- [YOUR OBJECTIVE]: Output exactly those lines of the data that lie between the line containing "- ⚡ Fun fact: ..." and the final line, both ends counted.

^^^^^^^^^^^^^^^^

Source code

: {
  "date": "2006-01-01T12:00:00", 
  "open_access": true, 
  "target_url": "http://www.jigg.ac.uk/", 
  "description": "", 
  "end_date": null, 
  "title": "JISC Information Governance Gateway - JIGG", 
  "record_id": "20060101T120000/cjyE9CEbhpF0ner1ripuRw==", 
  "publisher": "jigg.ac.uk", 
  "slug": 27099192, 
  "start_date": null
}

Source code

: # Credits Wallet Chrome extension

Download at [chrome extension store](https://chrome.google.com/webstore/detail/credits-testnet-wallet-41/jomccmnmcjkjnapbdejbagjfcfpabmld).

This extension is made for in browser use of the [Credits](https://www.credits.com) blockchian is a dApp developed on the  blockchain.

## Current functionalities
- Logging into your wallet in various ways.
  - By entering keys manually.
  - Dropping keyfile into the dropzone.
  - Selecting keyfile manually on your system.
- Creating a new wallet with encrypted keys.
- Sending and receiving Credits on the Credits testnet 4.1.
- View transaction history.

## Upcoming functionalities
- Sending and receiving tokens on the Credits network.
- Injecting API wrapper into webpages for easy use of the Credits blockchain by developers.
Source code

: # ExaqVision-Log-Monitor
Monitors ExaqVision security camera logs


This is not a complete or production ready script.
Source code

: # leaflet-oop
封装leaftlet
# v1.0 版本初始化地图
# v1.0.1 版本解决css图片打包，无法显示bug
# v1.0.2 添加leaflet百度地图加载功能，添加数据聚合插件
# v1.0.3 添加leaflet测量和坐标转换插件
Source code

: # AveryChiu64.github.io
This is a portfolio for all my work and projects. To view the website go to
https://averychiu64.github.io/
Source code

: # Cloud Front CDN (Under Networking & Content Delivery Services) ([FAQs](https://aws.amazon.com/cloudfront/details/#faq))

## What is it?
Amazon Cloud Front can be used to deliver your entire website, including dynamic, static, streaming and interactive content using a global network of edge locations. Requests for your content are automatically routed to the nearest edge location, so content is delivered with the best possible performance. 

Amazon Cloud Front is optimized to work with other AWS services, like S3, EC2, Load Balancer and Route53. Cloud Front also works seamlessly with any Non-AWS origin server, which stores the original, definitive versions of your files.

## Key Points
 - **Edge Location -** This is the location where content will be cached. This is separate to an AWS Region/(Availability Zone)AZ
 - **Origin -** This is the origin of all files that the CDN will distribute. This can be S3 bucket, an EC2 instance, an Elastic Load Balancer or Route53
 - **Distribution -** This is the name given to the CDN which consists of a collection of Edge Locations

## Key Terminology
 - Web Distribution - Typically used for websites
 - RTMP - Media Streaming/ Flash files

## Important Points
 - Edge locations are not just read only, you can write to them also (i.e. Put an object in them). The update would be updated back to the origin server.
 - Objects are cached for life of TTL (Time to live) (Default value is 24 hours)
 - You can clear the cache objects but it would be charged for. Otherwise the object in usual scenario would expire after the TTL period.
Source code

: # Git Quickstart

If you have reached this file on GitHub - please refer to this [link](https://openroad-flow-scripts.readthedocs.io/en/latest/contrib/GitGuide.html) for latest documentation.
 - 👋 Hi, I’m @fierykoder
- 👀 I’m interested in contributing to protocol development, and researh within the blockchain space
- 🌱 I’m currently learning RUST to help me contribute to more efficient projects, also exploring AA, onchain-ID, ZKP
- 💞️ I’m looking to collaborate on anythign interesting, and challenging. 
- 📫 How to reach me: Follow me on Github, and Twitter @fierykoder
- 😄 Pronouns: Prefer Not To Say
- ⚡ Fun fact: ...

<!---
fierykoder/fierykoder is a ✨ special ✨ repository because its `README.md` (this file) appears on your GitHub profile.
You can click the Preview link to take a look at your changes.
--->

^^^^^^^^^^^^^^^^

- [PROBLEM SOLUTION]:
- ⚡ Fun fact: ...

<!---
fierykoder/fierykoder is a ✨ special ✨ repository because its `README.md` (this file) appears on your GitHub profile.
You can click the Preview link to take a look at your changes.
--->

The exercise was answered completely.